In the previous chapters in this section, you learned about patterns that relate to SQL Server and Oracle Sources. In this chapter, I will move on to patterns that relate to sourcing data from the IBM DB2 database. DB2 describes a variety of databases, so it is essential to learn about the different databases I will discuss, as well as how to use each database as an Integration Services source.
As I described in Chapter 4, setting up a source entails four different objects: connection manager, provider, source component, and a source component query. While this remains true for the DB2 database, you need the additional first step of determining what type of database you own. DB2 has a number of types, providers, and ways to query data. As we look at the different patterns associated with each of these components, picture how they will work with other sources as well. Combining these steps will put you on the right path to pulling data from your DB2 database.
This chapter highlights patterns that may be of use while connecting to a DB2 database, but does not cover every possible scenario that you may run into in your environment.
There are several different types of DB2 databases available on the market today. How you connect to the database depends on the DB2 version. DB2 separates its products into three groups:
The different product types affect how you query data from Integration Services. As I walk you through setting up your connection, I will point out some of the differences you need to be aware of based on the product type. The first thing you need to do is pick a provider to use in your connection manager.
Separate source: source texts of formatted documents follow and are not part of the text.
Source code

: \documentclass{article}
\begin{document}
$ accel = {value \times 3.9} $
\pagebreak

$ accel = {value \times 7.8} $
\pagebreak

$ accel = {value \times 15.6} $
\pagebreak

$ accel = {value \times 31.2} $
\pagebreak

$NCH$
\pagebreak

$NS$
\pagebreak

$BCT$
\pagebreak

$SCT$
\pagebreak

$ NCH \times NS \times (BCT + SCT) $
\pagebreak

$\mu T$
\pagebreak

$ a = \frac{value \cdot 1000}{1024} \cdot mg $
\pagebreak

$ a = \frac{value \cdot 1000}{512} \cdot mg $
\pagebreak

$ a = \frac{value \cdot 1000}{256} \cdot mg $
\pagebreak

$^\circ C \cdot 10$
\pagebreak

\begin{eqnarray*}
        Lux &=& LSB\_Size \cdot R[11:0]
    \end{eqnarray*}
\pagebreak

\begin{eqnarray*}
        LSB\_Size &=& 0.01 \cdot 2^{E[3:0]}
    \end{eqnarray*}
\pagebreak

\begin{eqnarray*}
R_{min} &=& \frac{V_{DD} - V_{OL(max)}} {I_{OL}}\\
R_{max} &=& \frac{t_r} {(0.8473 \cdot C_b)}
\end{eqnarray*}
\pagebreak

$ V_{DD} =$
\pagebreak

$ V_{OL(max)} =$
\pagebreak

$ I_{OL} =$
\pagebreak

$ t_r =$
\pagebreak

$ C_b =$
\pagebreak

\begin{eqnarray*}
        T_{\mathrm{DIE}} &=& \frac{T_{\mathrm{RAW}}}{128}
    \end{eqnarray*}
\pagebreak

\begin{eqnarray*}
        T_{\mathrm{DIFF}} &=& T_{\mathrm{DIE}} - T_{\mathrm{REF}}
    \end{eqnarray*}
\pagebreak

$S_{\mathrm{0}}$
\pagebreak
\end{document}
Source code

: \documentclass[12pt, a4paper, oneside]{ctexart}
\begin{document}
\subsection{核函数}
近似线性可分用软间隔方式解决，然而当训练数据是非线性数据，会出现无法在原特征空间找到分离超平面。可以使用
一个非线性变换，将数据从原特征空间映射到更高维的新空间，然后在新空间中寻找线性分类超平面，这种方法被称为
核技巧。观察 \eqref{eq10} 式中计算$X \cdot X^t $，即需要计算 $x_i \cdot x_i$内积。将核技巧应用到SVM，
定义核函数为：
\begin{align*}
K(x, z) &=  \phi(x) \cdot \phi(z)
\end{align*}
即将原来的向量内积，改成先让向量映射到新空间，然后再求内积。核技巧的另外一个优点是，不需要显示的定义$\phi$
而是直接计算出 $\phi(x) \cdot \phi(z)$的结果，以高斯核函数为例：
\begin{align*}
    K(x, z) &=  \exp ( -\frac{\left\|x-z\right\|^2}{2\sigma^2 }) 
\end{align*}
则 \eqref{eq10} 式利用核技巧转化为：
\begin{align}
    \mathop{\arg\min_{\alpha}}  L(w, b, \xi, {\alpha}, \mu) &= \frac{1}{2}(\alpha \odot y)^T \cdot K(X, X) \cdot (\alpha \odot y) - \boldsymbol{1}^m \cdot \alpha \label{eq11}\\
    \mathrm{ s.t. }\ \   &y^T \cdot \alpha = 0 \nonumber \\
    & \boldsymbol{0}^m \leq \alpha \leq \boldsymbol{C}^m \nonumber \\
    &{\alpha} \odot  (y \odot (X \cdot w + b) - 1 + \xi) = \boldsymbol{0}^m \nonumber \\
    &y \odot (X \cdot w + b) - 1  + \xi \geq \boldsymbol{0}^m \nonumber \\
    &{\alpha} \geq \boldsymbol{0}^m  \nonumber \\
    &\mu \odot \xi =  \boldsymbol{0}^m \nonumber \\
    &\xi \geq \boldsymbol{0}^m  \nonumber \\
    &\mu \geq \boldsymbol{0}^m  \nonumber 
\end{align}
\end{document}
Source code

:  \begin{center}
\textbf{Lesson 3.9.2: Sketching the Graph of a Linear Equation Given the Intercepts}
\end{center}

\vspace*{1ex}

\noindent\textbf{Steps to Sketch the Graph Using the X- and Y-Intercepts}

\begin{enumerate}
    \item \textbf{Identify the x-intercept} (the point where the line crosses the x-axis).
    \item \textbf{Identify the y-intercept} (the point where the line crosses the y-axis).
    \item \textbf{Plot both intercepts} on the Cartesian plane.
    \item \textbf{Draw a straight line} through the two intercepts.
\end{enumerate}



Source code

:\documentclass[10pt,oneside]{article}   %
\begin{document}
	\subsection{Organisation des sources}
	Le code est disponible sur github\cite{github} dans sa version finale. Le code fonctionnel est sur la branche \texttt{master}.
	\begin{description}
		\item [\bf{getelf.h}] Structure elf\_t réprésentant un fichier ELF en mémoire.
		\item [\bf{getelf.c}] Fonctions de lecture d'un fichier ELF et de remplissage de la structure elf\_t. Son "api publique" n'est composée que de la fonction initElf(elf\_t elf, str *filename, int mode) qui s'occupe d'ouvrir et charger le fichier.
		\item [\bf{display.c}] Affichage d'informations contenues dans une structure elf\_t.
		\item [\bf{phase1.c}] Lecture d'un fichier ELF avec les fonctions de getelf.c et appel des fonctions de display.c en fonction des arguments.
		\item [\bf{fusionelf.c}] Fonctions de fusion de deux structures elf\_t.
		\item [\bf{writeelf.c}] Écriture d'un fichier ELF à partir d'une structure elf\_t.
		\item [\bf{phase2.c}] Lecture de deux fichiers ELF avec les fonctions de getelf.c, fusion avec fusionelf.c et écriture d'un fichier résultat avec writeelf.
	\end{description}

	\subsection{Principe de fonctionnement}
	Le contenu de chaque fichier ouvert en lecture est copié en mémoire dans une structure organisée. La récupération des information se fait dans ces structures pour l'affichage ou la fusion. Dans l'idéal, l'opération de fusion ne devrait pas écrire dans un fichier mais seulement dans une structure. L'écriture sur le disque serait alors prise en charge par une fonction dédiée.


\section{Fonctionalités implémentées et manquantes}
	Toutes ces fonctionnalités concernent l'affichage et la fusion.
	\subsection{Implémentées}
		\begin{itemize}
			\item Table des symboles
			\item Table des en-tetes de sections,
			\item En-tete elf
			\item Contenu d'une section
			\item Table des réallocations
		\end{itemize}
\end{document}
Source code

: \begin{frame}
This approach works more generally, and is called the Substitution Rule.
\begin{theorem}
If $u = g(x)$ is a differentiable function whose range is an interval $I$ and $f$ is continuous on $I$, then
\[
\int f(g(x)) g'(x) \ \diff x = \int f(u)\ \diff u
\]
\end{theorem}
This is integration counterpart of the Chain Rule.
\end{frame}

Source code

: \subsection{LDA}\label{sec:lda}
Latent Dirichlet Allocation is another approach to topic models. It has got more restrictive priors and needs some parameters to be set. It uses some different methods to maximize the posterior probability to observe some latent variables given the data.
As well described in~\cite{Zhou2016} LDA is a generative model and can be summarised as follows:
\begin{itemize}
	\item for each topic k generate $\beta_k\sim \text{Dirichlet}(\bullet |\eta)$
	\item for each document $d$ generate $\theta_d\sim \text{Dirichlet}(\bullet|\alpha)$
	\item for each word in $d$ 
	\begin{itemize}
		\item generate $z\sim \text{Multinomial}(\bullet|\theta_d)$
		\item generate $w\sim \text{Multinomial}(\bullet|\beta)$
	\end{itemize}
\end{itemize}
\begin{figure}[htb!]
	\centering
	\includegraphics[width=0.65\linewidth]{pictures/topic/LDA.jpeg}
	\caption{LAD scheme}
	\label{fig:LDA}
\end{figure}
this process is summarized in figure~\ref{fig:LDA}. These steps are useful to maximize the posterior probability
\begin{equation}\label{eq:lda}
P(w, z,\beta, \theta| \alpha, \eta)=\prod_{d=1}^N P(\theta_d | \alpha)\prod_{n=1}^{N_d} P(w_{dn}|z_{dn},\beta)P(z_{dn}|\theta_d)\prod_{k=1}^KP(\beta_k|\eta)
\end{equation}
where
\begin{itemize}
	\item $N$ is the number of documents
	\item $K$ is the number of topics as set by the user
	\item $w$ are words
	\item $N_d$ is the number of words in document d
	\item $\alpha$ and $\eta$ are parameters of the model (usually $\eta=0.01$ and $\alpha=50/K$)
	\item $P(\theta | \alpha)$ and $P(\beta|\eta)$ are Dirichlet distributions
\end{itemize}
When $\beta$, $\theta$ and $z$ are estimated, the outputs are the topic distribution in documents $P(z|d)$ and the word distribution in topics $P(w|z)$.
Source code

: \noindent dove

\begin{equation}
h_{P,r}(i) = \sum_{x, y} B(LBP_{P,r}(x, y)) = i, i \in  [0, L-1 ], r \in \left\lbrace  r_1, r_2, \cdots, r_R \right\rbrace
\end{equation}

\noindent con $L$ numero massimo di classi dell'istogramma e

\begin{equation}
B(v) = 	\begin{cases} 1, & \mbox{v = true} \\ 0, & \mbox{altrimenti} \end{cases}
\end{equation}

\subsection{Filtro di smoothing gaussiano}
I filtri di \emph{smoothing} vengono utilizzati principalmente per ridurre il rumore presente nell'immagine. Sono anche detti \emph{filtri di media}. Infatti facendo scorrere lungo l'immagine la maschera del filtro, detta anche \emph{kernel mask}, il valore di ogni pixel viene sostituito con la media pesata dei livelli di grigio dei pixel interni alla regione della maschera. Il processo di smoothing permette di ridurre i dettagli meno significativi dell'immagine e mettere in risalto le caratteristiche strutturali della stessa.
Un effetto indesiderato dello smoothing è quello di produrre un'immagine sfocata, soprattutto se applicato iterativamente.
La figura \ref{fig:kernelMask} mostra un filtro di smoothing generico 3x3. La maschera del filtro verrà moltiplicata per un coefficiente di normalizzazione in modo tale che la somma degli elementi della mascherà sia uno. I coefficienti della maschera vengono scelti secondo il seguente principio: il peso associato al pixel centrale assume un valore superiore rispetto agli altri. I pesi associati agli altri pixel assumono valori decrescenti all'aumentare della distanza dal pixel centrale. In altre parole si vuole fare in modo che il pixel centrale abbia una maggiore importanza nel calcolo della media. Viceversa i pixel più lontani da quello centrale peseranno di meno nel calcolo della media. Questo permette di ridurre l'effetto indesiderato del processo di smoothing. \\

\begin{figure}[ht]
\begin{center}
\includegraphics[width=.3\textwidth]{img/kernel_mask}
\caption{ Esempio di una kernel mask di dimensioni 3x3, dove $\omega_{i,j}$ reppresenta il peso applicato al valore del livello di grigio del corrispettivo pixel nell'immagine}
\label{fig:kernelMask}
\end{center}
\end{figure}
The first step in pulling data from DB2 is to select a provider that can be used in your environment. There are two steps to accomplishing this:
The first step in selecting your DB2 provider is to learn what version you own. Combining the version information with the product type will help you choose what provider to use. If you’re not sure what type of server you’re working with, you have a couple of options. The first option is to use a DB2 administration tool to check the properties of your instance. For example, if you use Control Center, you can right-click on the instance name, and click the About menu option. This will show something similar to Figure 6-1.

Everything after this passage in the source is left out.